Molds for injection, thermoplastic, thermoset, blow, or reaction molding typically are manufactured from metallic materials such as steel, stainless steel, aluminum, or copper based alloys. These materials possess properties suitable to a wide variety of mold tool requirements. Thermal conductivity, strength, hardness, machine-ability, durability, and cost are primary considerations. Molds typically have two halves and a core. These components mate with each other in a sealed off fashion. When in the closed condition, a cavity exists between the two halves. This cavity defines the product to be molded. Complex products may require additional mechanical actions to create special features.
Electrically heated manifold systems internal to the mold are often utilized to deliver hot melted resin from an injection press nozzle to the cavity through a series of channels in the mold manifold. After the mold opens and the molded part has cooled adequately, mechanical pins or other means eject the part from the mold. The time required to cool the part is determined by the capability of the heat management system incorporated in the mold. Typically, molds have a bore or series of bores in the core blocks for carrying a coolant. The coolant extracts heat from the molded product during the molding cycle. These bores are designed in various configurations utilizing accepted fluid dynamic physics. System layouts can include serial bores, parallel bores, or a combination of both. Serial systems link one or more bores in sequential order, referred to as a circuit with bore size remaining constant. Parallel systems supply fluid via larger bores to a series of smaller bores, similar to lawn irrigation systems.

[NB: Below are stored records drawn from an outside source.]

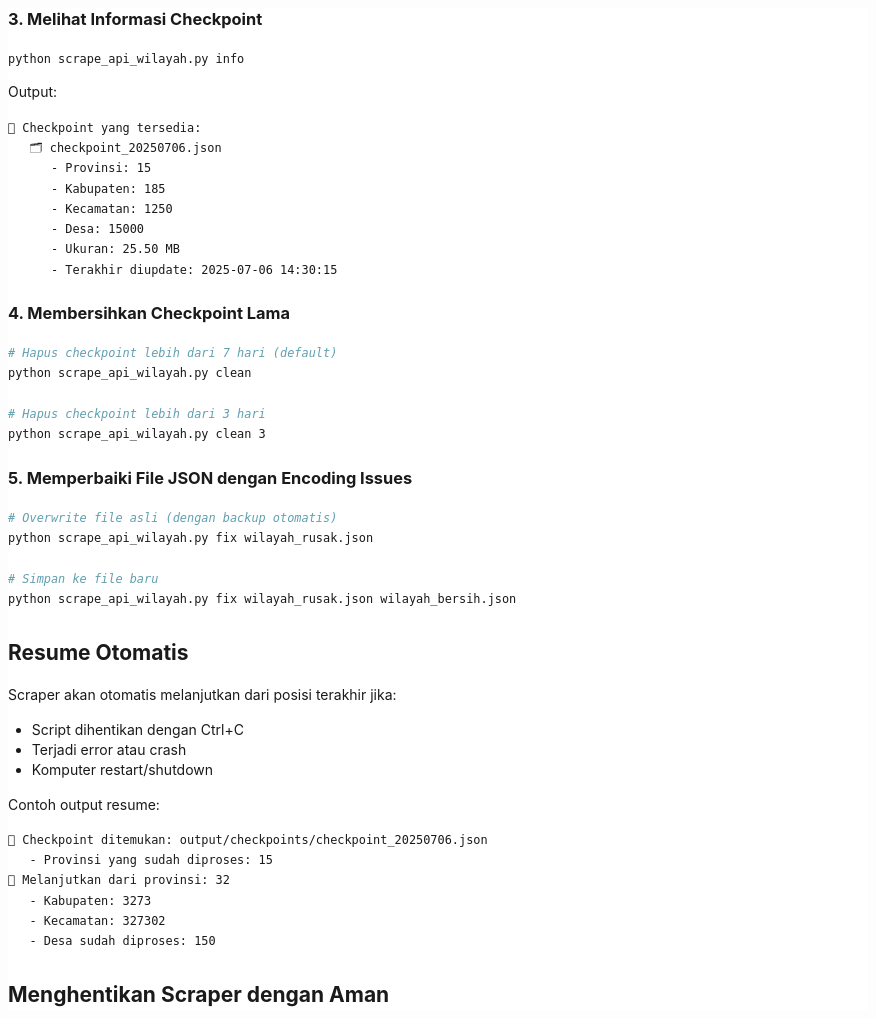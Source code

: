### 3. Melihat Informasi Checkpoint
```bash
python scrape_api_wilayah.py info
```
Output:
```
📁 Checkpoint yang tersedia:
   🗂️ checkpoint_20250706.json
      - Provinsi: 15
      - Kabupaten: 185
      - Kecamatan: 1250
      - Desa: 15000
      - Ukuran: 25.50 MB
      - Terakhir diupdate: 2025-07-06 14:30:15
```

### 4. Membersihkan Checkpoint Lama
```bash
# Hapus checkpoint lebih dari 7 hari (default)
python scrape_api_wilayah.py clean

# Hapus checkpoint lebih dari 3 hari
python scrape_api_wilayah.py clean 3
```

### 5. Memperbaiki File JSON dengan Encoding Issues
```bash
# Overwrite file asli (dengan backup otomatis)
python scrape_api_wilayah.py fix wilayah_rusak.json

# Simpan ke file baru
python scrape_api_wilayah.py fix wilayah_rusak.json wilayah_bersih.json
```

## Resume Otomatis

Scraper akan otomatis melanjutkan dari posisi terakhir jika:
- Script dihentikan dengan Ctrl+C
- Terjadi error atau crash
- Komputer restart/shutdown

Contoh output resume:
```
📂 Checkpoint ditemukan: output/checkpoints/checkpoint_20250706.json
   - Provinsi yang sudah diproses: 15
🔄 Melanjutkan dari provinsi: 32
   - Kabupaten: 3273
   - Kecamatan: 327302
   - Desa sudah diproses: 150
```

## Menghentikan Scraper dengan Aman
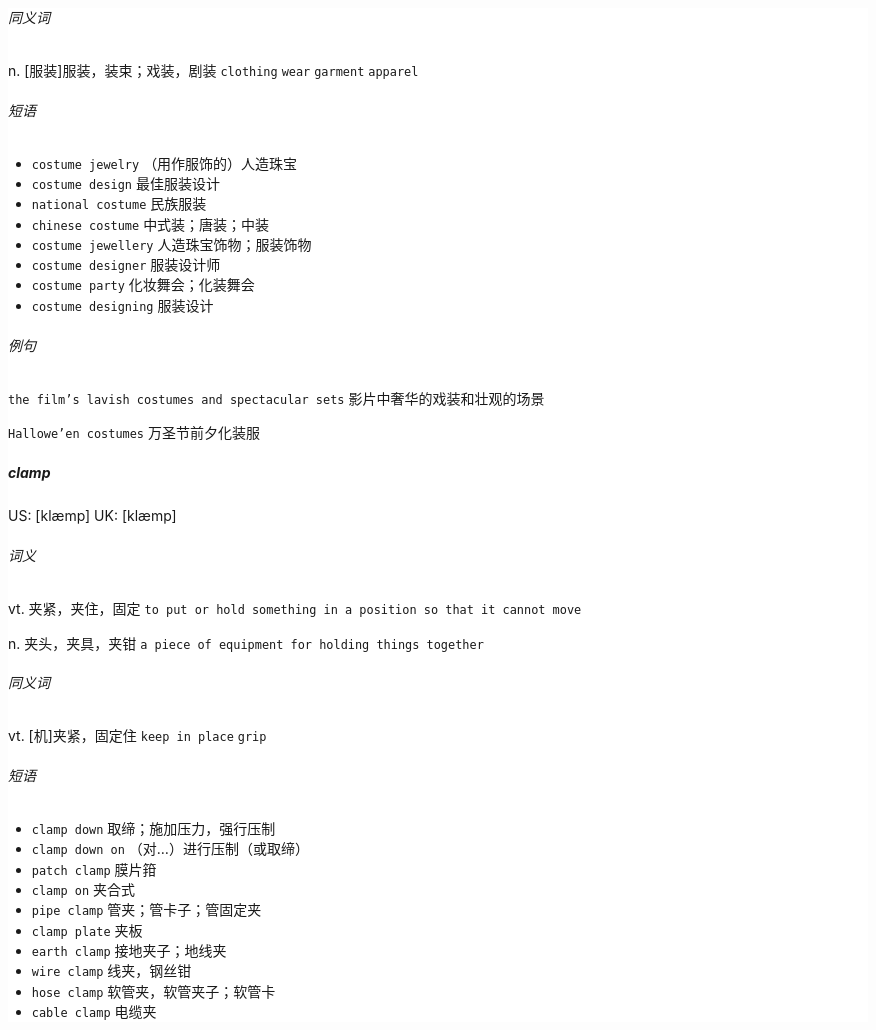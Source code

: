 ###### 同义词

n. [服装]服装，装束；戏装，剧装
`clothing` `wear` `garment` `apparel`


###### 短语

- `costume jewelry` （用作服饰的）人造珠宝
- `costume design` 最佳服装设计
- `national costume` 民族服装
- `chinese costume` 中式装；唐装；中装
- `costume jewellery` 人造珠宝饰物；服装饰物
- `costume designer` 服装设计师
- `costume party` 化妆舞会；化装舞会
- `costume designing` 服装设计

###### 例句

`the film’s lavish costumes and spectacular sets`
影片中奢华的戏装和壮观的场景

`Hallowe’en costumes`
万圣节前夕化装服


##### clamp

US: [klæmp]
UK: [klæmp]

###### 词义

vt. 夹紧，夹住，固定
`to put or hold something in a position so that it cannot move`

n. 夹头，夹具，夹钳
`a piece of equipment for holding things together`

###### 同义词

vt. [机]夹紧，固定住
`keep in place` `grip`


###### 短语

- `clamp down` 取缔；施加压力，强行压制
- `clamp down on` （对…）进行压制（或取缔）
- `patch clamp` 膜片箝
- `clamp on` 夹合式
- `pipe clamp` 管夹；管卡子；管固定夹
- `clamp plate` 夹板
- `earth clamp` 接地夹子；地线夹
- `wire clamp` 线夹，钢丝钳
- `hose clamp` 软管夹，软管夹子；软管卡
- `cable clamp` 电缆夹
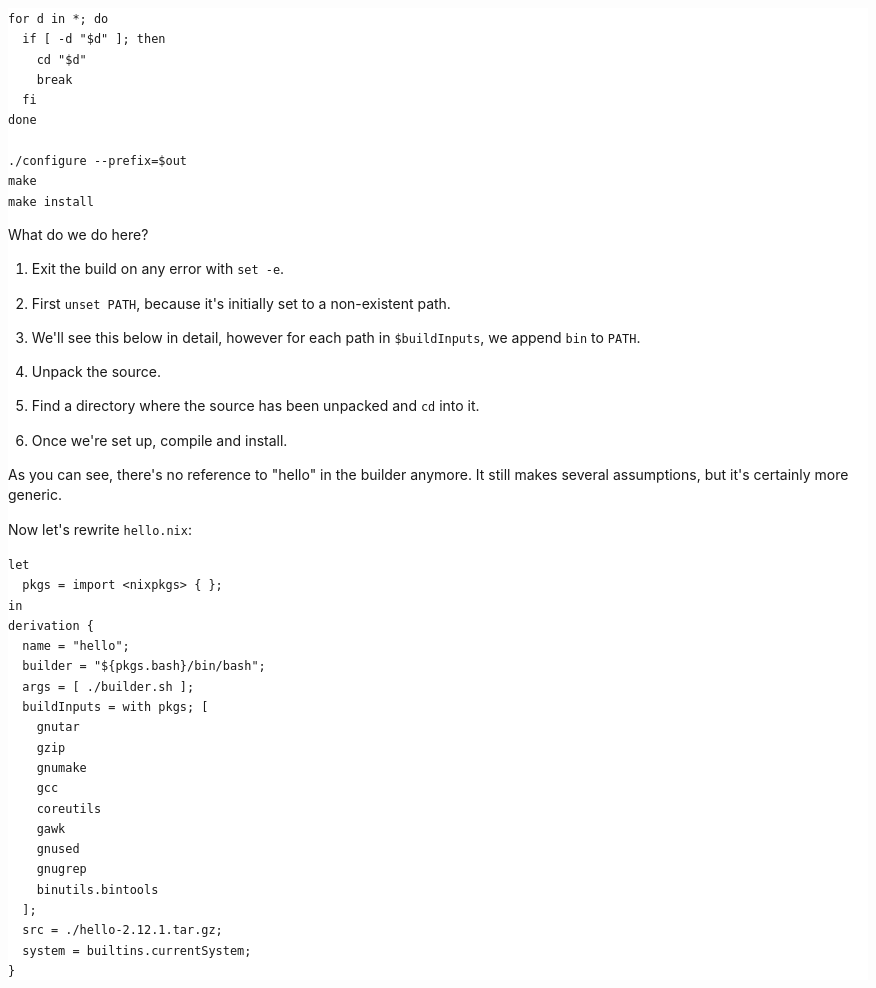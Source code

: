     for d in *; do
      if [ -d "$d" ]; then
        cd "$d"
        break
      fi
    done

    ./configure --prefix=$out
    make
    make install

What do we do here?

1.  Exit the build on any error with `set -e`.

2.  First `unset PATH`, because it\'s initially set to a non-existent
    path.

3.  We\'ll see this below in detail, however for each path in
    `$buildInputs`, we append `bin` to `PATH`.

4.  Unpack the source.

5.  Find a directory where the source has been unpacked and `cd` into
    it.

6.  Once we\'re set up, compile and install.

As you can see, there\'s no reference to \"hello\" in the builder
anymore. It still makes several assumptions, but it\'s certainly more
generic.

Now let\'s rewrite `hello.nix`:

    let
      pkgs = import <nixpkgs> { };
    in
    derivation {
      name = "hello";
      builder = "${pkgs.bash}/bin/bash";
      args = [ ./builder.sh ];
      buildInputs = with pkgs; [
        gnutar
        gzip
        gnumake
        gcc
        coreutils
        gawk
        gnused
        gnugrep
        binutils.bintools
      ];
      src = ./hello-2.12.1.tar.gz;
      system = builtins.currentSystem;
    }
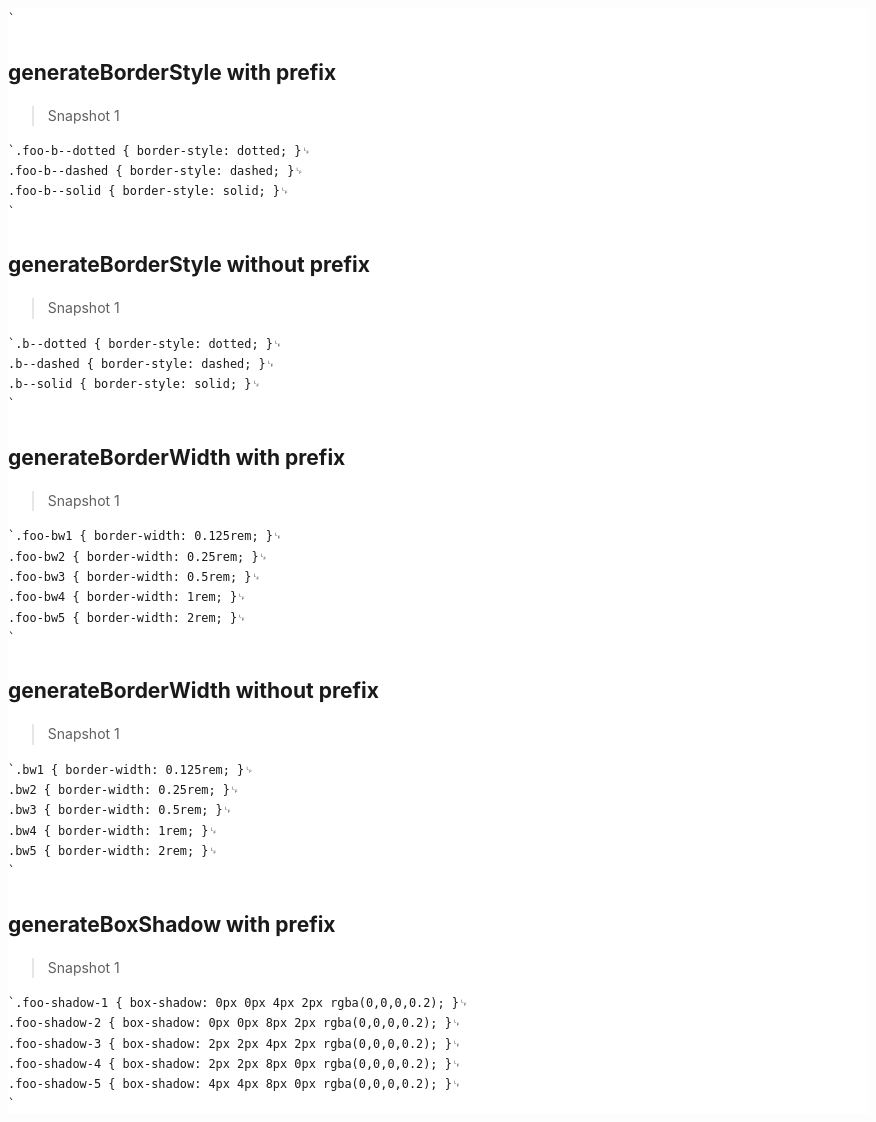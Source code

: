     `

## generateBorderStyle with prefix

> Snapshot 1

    `.foo-b--dotted { border-style: dotted; }␊
    .foo-b--dashed { border-style: dashed; }␊
    .foo-b--solid { border-style: solid; }␊
    `

## generateBorderStyle without prefix

> Snapshot 1

    `.b--dotted { border-style: dotted; }␊
    .b--dashed { border-style: dashed; }␊
    .b--solid { border-style: solid; }␊
    `

## generateBorderWidth with prefix

> Snapshot 1

    `.foo-bw1 { border-width: 0.125rem; }␊
    .foo-bw2 { border-width: 0.25rem; }␊
    .foo-bw3 { border-width: 0.5rem; }␊
    .foo-bw4 { border-width: 1rem; }␊
    .foo-bw5 { border-width: 2rem; }␊
    `

## generateBorderWidth without prefix

> Snapshot 1

    `.bw1 { border-width: 0.125rem; }␊
    .bw2 { border-width: 0.25rem; }␊
    .bw3 { border-width: 0.5rem; }␊
    .bw4 { border-width: 1rem; }␊
    .bw5 { border-width: 2rem; }␊
    `

## generateBoxShadow with prefix

> Snapshot 1

    `.foo-shadow-1 { box-shadow: 0px 0px 4px 2px rgba(0,0,0,0.2); }␊
    .foo-shadow-2 { box-shadow: 0px 0px 8px 2px rgba(0,0,0,0.2); }␊
    .foo-shadow-3 { box-shadow: 2px 2px 4px 2px rgba(0,0,0,0.2); }␊
    .foo-shadow-4 { box-shadow: 2px 2px 8px 0px rgba(0,0,0,0.2); }␊
    .foo-shadow-5 { box-shadow: 4px 4px 8px 0px rgba(0,0,0,0.2); }␊
    `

These serial and parallel systems, however, are designed with the limitations of traditional manufacturing technologies such as drilling. Drilled bores are generally limited to being straight. Therefore, to achieve a non-linear bore, a series of intersecting bores must be drilled. The series of intersecting bores are unable to follow the smooth irregular contour of many molded parts and, consequently, cannot achieve uniform heat transfer.
Other established mold design/manufacturing techniques additionally utilize conventional or computer controlled machining to cut square or “U” shaped channels through plates, cylinders, cones, and other mold components. A plurality of mating plates are then stacked to cover the open side of the channel. “O” rings or other gasket materials are utilized to seal the mated plates. The molded part surface is generally on the opposing side of the plate or component that has the channel machined through it. While this allows more complex cooling systems to be created than the conventional drilling technique, it is limited to generally flat or cylindrical conditions and cannot consistently follow free form shapes.